Page 2, line 95: fix reference (1)

- We have now made this change.

Table 1: the numbers in the row for progesterone-only HRT don't seem to add up

- We have now made this change.

In supplementary material, please provide list of 313 variants indicating the 271 that were included (and their effect size as used in the PRS) and those that were not found/excluded during QC.

- We have now provided this Table in the Supplementary Materials (Table S8).

Methods: was there any adjustment for country (Australia vs US)?

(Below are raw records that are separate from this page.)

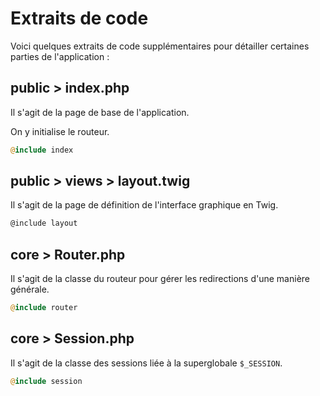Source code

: # Extraits de code

Voici quelques extraits de code supplémentaires pour détailler certaines parties de l'application :

## public > index.php

Il s'agit de la page de base de l'application.

On y initialise le routeur.

```php
@include index
```

## public > views > layout.twig

Il s'agit de la page de définition de l'interface graphique en Twig.

```html
@include layout
```

## core > Router.php

Il s'agit de la classe du routeur pour gérer les redirections d'une manière générale.

```php
@include router
```

## core > Session.php

Il s'agit de la classe des sessions liée à la superglobale `$_SESSION`.

```php
@include session
```

<div class="page-break"></div>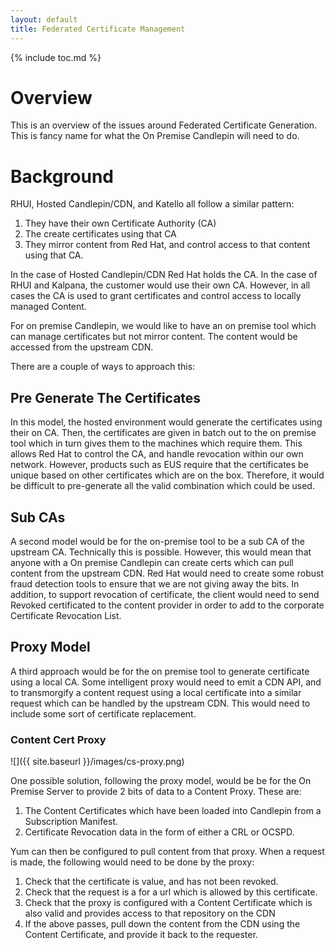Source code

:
 ```yaml
---
layout: default
title: Federated Certificate Management
---
```

{% include toc.md %}

# Overview
This is an overview of the issues around Federated Certificate Generation. This
is fancy name for what the On Premise Candlepin will need to do.

# Background
RHUI, Hosted Candlepin/CDN, and Katello all follow a similar pattern:

1. They have their own Certificate Authority (CA)
1. The create certificates using that CA
1. They mirror content from Red Hat, and control access to that content using that CA.

In the case of Hosted Candlepin/CDN Red Hat holds the CA. In the case of RHUI
and Kalpana, the customer would use their own CA. However, in all cases the CA
is used to grant certificates and control access to locally managed Content.

For on premise Candlepin, we would like to have an on premise tool which can
manage certificates but not mirror content. The content would be accessed from
the upstream CDN.

There are a couple of ways to approach this:

## Pre Generate The Certificates

In this model, the hosted environment would generate the certificates using
their on CA. Then, the certificates are given in batch out to the on premise
tool which in turn gives them to the machines which require them. This allows
Red Hat to control the CA, and handle revocation within our own network.
However, products such as EUS require that the certificates be unique based on
other certificates which are on the box. Therefore, it would be difficult to
pre-generate all the valid combination which could be used.

## Sub CAs
A second model would be for the on-premise tool to be a sub CA of the upstream
CA. Technically this is possible. However, this would mean that anyone with a
On premise Candlepin can create certs which can pull content from the upstream
CDN. Red Hat would need to create some robust fraud detection tools to ensure
that we are not giving away the bits. In addition, to support revocation of
certificate, the client would need to send Revoked certificated to the content
provider in order to add to the corporate Certificate Revocation List.

## Proxy Model
A third approach would be for the on premise tool to generate certificate using
a local CA. Some intelligent proxy would need to emit a CDN API, and to
transmorgify a content request using a local certificate into a similar request
which can be handled by the upstream CDN. This would need to include some sort
of certificate replacement.

### Content Cert Proxy

![]({{ site.baseurl }}/images/cs-proxy.png)

One possible solution, following the proxy model, would be be for the On
Premise Server to provide 2 bits of data to a Content Proxy. These are:

1. The Content Certificates which have been loaded into Candlepin from a Subscription Manifest. 
1. Certificate Revocation data in the form of either a CRL or OCSPD.

Yum can then be configured to pull content from that proxy. When a request is
made, the following would need to be done by the proxy:

1. Check that the certificate is value, and has not been revoked.
1. Check that the request is a for a url which is allowed by this certificate.
1. Check that the proxy is configured with a Content Certificate which is also valid and provides access to that repository on the CDN
1. If the above passes, pull down the content from the CDN using the Content Certificate, and provide it back to the requester.
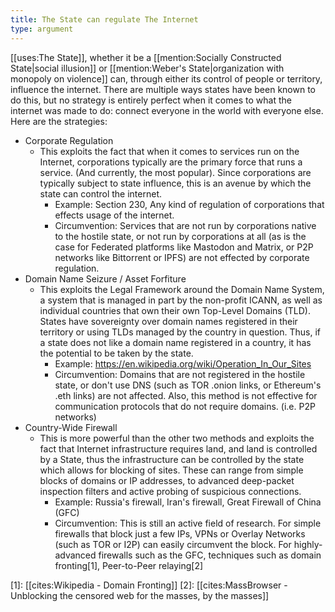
 ```yaml
---
title: The State can regulate The Internet
type: argument
---
```


[[uses:The State]], whether it be a [[mention:Socially Constructed State|social illusion]] or [[mention:Weber's State|organization with monopoly on violence]] can, through either its control of people or territory, influence the internet. There are multiple ways states have been known to do this, but no strategy is entirely perfect when it comes to what the internet was made to do: connect everyone in the world with everyone else. Here are the strategies:

 - Corporate Regulation
   - This exploits the fact that when it comes to services run on the Internet, corporations typically are the primary force that runs a service. (And currently, the most popular). Since corporations are typically subject to state influence, this is an avenue by which the state can control the internet.
     - Example: Section 230, Any kind of regulation of corporations that effects usage of the internet.
     - Circumvention: Services that are not run by corporations native to the hostile state, or not run by corporations at all (as is the case for Federated platforms like Mastodon and Matrix, or P2P networks like Bittorrent or IPFS) are not effected by corporate regulation.
 - Domain Name Seizure / Asset Forfiture
   - This exploits the Legal Framework around the Domain Name System, a system that is managed in part by the non-profit ICANN, as well as individual countries that own their own Top-Level Domains (TLD). States have sovereignty over domain names registered in their territory or using TLDs managed by the country in question. Thus, if a state does not like a domain name registered in a country, it has the potential to be taken by the state.
     - Example: https://en.wikipedia.org/wiki/Operation_In_Our_Sites
     - Circumvention: Domains that are not registered in the hostile state, or don't use DNS (such as TOR .onion links, or Ethereum's .eth links) are not affected. Also, this method is not effective for communication protocols that do not require domains. (i.e. P2P networks)
 - Country-Wide Firewall
   - This is more powerful than the other two methods and exploits the fact that Internet infrastructure requires land, and land is controlled by a State, thus the infrastructure can be controlled by the state which allows for blocking of sites. These can range from simple blocks of domains or IP addresses, to advanced deep-packet inspection filters and active probing of suspicious connections.
     - Example: Russia's firewall, Iran's firewall, Great Firewall of China (GFC)
     - Circumvention: This is still an active field of research. For simple firewalls that block just a few IPs, VPNs or Overlay Networks (such as TOR or I2P) can easily circumvent the block. For highly-advanced firewalls such as the GFC, techniques such as domain fronting[1], Peer-to-Peer relaying[2]

[1]: [[cites:Wikipedia - Domain Fronting]]
[2]: [[cites:MassBrowser - Unblocking the censored web for the masses, by the masses]]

- We confirm that the final analysis for this study was conducted on 6339 female ASPREE participants from Australia aged ≥70 years, for whom both genome-wide genotyping and targeted sequencing data was available (line 89). Participants from the US were not included due to the unavailability of targeted sequencing data for US participants - therefore no adjustment for country was made.

Page 6, line 196: do you mean Figure 3?

- This has now been corrected

For individual tests, please quote specific p-values, not < some threshold e.g. <0.01.

- After consultation with biostatistician colleagues, and in accordance with the journal formatting requirements, it was recommended to keep our original p-value notations.

Supplementary Figures 2 b, c, d - relate to different analyses (incident vs prevalent) please clarify in legend or split into different figures (or remove prevalent, see earlier comment)

- We have now clarified this in the figure legend as requested

Why does the conclusions title appear after the conclusions written in the text? - Editorial team response: This is to be added as part of our editorial revision process, thank you.

- This has now been resolved

Round 2

Reviewer 2 Report

Thank you for your responses.  The manuscript reads better now.  Just to note, the numbers in the table for progesterone-only HRT now add up but the number in the text (Thirteen) is still incorrect.